» **TASK PROMPT**: Looking through the listing that follows, count every line with the string "durationSeconds" and state the number alone.
Start of TASK DATA
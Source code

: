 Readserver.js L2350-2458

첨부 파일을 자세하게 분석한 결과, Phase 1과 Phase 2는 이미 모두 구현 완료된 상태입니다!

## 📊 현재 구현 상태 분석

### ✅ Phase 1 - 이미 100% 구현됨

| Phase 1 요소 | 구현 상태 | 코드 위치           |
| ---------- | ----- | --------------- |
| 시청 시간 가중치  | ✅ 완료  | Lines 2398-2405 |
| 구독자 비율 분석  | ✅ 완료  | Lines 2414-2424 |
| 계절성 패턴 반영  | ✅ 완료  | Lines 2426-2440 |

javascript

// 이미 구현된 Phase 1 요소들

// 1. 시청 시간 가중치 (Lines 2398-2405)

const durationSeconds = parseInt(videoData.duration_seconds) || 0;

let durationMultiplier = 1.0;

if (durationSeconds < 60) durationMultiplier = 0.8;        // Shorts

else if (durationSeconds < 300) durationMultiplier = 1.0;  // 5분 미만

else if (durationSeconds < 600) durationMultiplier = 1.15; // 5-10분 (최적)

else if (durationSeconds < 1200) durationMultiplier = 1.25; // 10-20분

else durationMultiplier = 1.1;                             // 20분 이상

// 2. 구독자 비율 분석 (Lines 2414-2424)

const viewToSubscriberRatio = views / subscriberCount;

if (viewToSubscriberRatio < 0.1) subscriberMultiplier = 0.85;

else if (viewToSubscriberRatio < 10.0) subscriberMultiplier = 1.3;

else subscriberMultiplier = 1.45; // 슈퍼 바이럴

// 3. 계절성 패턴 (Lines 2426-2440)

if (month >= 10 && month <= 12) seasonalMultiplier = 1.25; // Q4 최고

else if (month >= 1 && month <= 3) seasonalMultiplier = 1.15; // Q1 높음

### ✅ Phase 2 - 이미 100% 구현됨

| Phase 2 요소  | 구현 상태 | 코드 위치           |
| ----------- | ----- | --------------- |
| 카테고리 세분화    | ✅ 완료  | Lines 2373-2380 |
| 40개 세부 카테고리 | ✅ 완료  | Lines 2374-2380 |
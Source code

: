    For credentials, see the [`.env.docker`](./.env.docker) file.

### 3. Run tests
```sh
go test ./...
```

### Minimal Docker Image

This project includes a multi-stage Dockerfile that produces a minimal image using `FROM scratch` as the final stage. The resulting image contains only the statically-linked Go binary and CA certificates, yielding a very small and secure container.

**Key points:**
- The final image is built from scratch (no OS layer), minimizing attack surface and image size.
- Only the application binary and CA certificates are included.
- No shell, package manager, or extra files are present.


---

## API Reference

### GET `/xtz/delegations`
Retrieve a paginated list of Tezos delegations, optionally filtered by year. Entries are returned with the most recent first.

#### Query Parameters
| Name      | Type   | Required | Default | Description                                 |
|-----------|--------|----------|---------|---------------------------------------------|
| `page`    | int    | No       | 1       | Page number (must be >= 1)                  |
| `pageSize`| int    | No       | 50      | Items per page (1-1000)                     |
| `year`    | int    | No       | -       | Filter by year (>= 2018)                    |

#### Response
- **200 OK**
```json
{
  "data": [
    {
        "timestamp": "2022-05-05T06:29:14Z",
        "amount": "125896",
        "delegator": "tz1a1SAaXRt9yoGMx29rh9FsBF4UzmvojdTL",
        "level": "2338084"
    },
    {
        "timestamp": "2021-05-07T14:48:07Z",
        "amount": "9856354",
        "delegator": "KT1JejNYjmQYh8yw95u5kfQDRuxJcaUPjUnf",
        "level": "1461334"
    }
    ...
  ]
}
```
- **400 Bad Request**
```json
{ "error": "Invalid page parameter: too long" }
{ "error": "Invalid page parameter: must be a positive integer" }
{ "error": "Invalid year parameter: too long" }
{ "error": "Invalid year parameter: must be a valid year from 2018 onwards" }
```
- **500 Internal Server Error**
End of TASK DATA
» **WORKED SOLUTION**: 5